DO: Dress for the job you want
All in all, nothing about the way an interviewee dresses should be distracting. You want the focus to be on your personality and how you respond, not on some aspect of your appearance. Like resumes, your interview attire will differ from job to job. Some companies are more laid back so showing up in business casual would be perfect. Others are strictly business professional. If you know the company dress code mirror it! If you are unsure, just ask.However, there are some general rules that always apply.
Wear little to no perfume or cologne. You don’t want your interviewer more focused on how you smell (whether it’s good or bad) than what you’re saying.
Ladies, make sure your makeup is clean and natural. Men, make sure you are clean-shaven. If you have any kind of facial hair, keep it groomed and tidy.
Heels shouldn’t be higher than 3 inches and should have a closed toe/heel. I think it goes without saying that guys should wear some kind of dress shoes.
Make sure you suit is clean, pressed, and free of wrinkles. And make sure it fits! Anything too short or tight is in appropriate. Anything too large looks sloppy.
DO NOT: Get caught unprepared
If a company reaches out to you for a potential interview, whether it’s over the phone or through an email, do NOT respond until you do a little research first. It may be someone you applied to, or a position you are being recruited for. Find out who the company is, who is trying to contact you, and what position they are contacting about. At this point you’ve probably applied to a lot of different jobs and it may be difficult to remember where you sent your resume-but don’t tell the recruiter that. If you are caught off-guard by a phone call, politely ask which position they are referring to (if they haven’t already told you). Asking “who the company is” or “what does your company do” looks unprofessional and suggests that you’re not very interested in the position available/serious about the job.
DO NOT: Stand up an interview
If you schedule an interview with a company and decide for whatever reason that you are no longer interested in the position, don’t skip out on the interview without letting the company know. Not showing up to an interview without prior notice is extremely unprofessional. Call or email the person you arranged the interview with to let them know as soon as possible. Remember, in business it’s all about who you know. Your focus should be on facilitating relationships, not burning bridges.
DO NOT: Arrive late
If you’re interviewing in an area you are unfamiliar with, map out the route before you go. Take a practice drive. Calculate the time it will take. Remember, if it is an early morning or early evening interview you will have to factor in rush hour traffic. Allow plenty of time to compensate for traffic jams, construction, accidents, or car trouble. Remember, if you’re on time you’re late. If you’re 15 minutes early, you’re on time.
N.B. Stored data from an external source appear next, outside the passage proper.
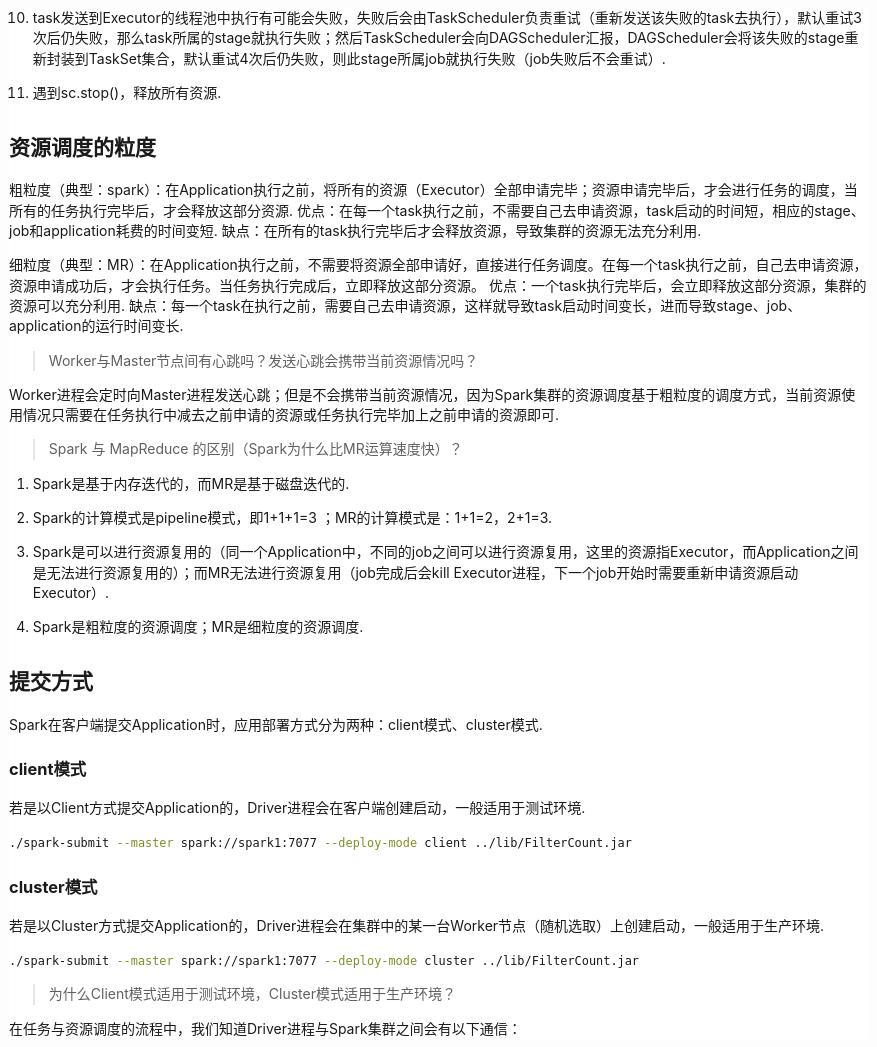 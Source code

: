 10. task发送到Executor的线程池中执行有可能会失败，失败后会由TaskScheduler负责重试（重新发送该失败的task去执行），默认重试3次后仍失败，那么task所属的stage就执行失败；然后TaskScheduler会向DAGScheduler汇报，DAGScheduler会将该失败的stage重新封装到TaskSet集合，默认重试4次后仍失败，则此stage所属job就执行失败（job失败后不会重试）.

11. 遇到sc.stop()，释放所有资源.

## 资源调度的粒度

粗粒度（典型：spark）：在Application执行之前，将所有的资源（Executor）全部申请完毕；资源申请完毕后，才会进行任务的调度，当所有的任务执行完毕后，才会释放这部分资源.
优点：在每一个task执行之前，不需要自己去申请资源，task启动的时间短，相应的stage、job和application耗费的时间变短.
缺点：在所有的task执行完毕后才会释放资源，导致集群的资源无法充分利用.


细粒度（典型：MR）：在Application执行之前，不需要将资源全部申请好，直接进行任务调度。在每一个task执行之前，自己去申请资源，资源申请成功后，才会执行任务。当任务执行完成后，立即释放这部分资源。
优点：一个task执行完毕后，会立即释放这部分资源，集群的资源可以充分利用.
缺点：每一个task在执行之前，需要自己去申请资源，这样就导致task启动时间变长，进而导致stage、job、application的运行时间变长.


> Worker与Master节点间有心跳吗？发送心跳会携带当前资源情况吗？

Worker进程会定时向Master进程发送心跳；但是不会携带当前资源情况，因为Spark集群的资源调度基于粗粒度的调度方式，当前资源使用情况只需要在任务执行中减去之前申请的资源或任务执行完毕加上之前申请的资源即可.

> Spark 与 MapReduce 的区别（Spark为什么比MR运算速度快）？

1. Spark是基于内存迭代的，而MR是基于磁盘迭代的.

2. Spark的计算模式是pipeline模式，即1+1+1=3 ；MR的计算模式是：1+1=2，2+1=3. 

3. Spark是可以进行资源复用的（同一个Application中，不同的job之间可以进行资源复用，这里的资源指Executor，而Application之间是无法进行资源复用的）；而MR无法进行资源复用（job完成后会kill Executor进程，下一个job开始时需要重新申请资源启动Executor）.

4. Spark是粗粒度的资源调度；MR是细粒度的资源调度.


## 提交方式

Spark在客户端提交Application时，应用部署方式分为两种：client模式、cluster模式.

### client模式

若是以Client方式提交Application的，Driver进程会在客户端创建启动，一般适用于测试环境.

```bash
./spark-submit --master spark://spark1:7077 --deploy-mode client ../lib/FilterCount.jar
```

### cluster模式

若是以Cluster方式提交Application的，Driver进程会在集群中的某一台Worker节点（随机选取）上创建启动，一般适用于生产环境.

```bash
./spark-submit --master spark://spark1:7077 --deploy-mode cluster ../lib/FilterCount.jar
```

> 为什么Client模式适用于测试环境，Cluster模式适用于生产环境？

在任务与资源调度的流程中，我们知道Driver进程与Spark集群之间会有以下通信：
DO NOT: Forget your resume
I shouldn’t even have to mention this but it happens an absurd amount. If you schedule an interview days in advance, you have no excuse to not have a resume with you. You don’t have a printer? Go find a library, a friend, a Staple’s, anything. No excuse. You ran out of ink this morning? You should have been more prepared and printed it the night before. No excuse. Excuses are exactly that and no employer wants to hear them. In addition- make sure your resume is crisp and clean. Don’t fold it or give it to anyone if it’s wrinkled and creased.